Lambert Chapman LLP's Paul Short cautions "Beware the Bank Covenant"
A corporate banker recently told us that any interest rate with a 2 at the front will be rare indeed in the future. He also indicated that lending will be based on LIBOR (London Interbank Offered Rate) rather than bank base rate, so that banks are not caught out again if there is an abnormal gap between the two.
I recalled my clients who had taken out finance early in 2008. The overdraft was at 2.0% over bank base and the medium to long term loan was at 1.5% above bank base. They agonised at the time with bank base rate at a higher percentage but now it is looking like very good business, particularly if one takes tax relief at higher rate into account.
What is clear is that the banks will be looking to renegotiate as soon as any review date is reached. Indeed the more impatient banks will try and accelerate this event and a customer failing to meet a banking covenant in their agreement will provide just such an opportunity.
One of my clients was actually aware that one banking covenant required the submission of annual financial statements within 6 months of the year end. It had never been taken up before but the client made damned sure they met the covenant this year to retain their 2.0% loan finance facility.
In my experience, most business people do not know what their banking covenants are. A banking covenant is a condition which one is required to fulfil for the retention of bank finance. Most people sign the finance agreement and then put their copy of the agreement in the right hand drawer without ever looking at it again. They can be blissfully unaware of the commitments that they have given in order to have this finance.
Typical banking covenants might be:
- To provide the banker with periodic management accounts by a certain date after that period end.
- To provide year end financial statements within so many months of the year end.
- To maintain interest rate cover (i.e. profit before tax and interest divided by interest) at a determined level.
- To ensure that debtors cover borrowing by an agreed multiple.
- Restrictions on borrowing unless with bank permission.
- A required level of profitability.
The covenants can be onerous. What should clients do?
- Make sure they have a copy of the agreement.
- Make sure that they know all the covenants that have been imposed upon them.
- Make sure that the business’s management information systems are robust enough to deliver the financial information to the bank.
- Make sure that the management information is generated as quickly as possible so that there is early warning if a banking covenant is at risk.

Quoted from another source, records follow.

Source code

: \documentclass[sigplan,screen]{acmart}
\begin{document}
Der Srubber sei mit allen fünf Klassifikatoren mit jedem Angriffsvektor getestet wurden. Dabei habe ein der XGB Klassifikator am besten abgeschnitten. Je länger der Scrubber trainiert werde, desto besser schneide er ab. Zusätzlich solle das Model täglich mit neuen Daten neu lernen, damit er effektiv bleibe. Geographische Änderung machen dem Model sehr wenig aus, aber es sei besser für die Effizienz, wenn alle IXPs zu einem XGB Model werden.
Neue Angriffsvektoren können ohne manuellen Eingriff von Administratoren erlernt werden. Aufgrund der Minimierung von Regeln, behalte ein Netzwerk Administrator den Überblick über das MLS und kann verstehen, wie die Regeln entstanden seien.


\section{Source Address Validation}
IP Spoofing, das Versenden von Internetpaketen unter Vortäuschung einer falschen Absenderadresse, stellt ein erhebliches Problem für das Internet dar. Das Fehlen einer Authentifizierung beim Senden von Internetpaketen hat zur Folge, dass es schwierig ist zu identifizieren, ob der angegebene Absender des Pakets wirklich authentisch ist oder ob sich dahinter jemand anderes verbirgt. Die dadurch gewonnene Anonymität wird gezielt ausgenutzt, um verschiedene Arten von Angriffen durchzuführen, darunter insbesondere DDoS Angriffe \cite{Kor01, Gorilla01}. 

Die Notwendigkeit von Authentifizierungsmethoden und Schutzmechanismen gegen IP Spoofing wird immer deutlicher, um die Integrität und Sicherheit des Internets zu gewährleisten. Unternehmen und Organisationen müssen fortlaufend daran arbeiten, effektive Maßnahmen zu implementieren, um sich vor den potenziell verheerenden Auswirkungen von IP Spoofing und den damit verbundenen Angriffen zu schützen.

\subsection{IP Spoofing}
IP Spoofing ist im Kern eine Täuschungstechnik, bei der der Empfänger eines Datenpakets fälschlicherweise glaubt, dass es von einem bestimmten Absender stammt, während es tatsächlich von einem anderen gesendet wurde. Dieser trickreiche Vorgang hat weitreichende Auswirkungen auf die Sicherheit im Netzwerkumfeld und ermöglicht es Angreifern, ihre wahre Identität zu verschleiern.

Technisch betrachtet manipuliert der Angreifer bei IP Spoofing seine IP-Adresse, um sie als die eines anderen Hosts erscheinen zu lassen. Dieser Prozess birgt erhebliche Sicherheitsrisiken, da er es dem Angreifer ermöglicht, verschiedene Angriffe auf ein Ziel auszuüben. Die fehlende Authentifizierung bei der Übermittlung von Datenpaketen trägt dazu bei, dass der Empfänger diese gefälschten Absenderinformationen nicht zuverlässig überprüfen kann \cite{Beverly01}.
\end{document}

Nick Forsyth has focused on producing good month end management information and his pack can be adapted to individual circumstances so that the key information relating to bank covenants is highlighted and then reviewed. The danger for any client would be to be advised that the bank are reviewing the terms of the finance, when the client is totally unaware that there had been any breach of covenant. The worst case could be that the bank seek to withdraw the finance, leaving the business to try and find replacement finance in a challenging lending environment.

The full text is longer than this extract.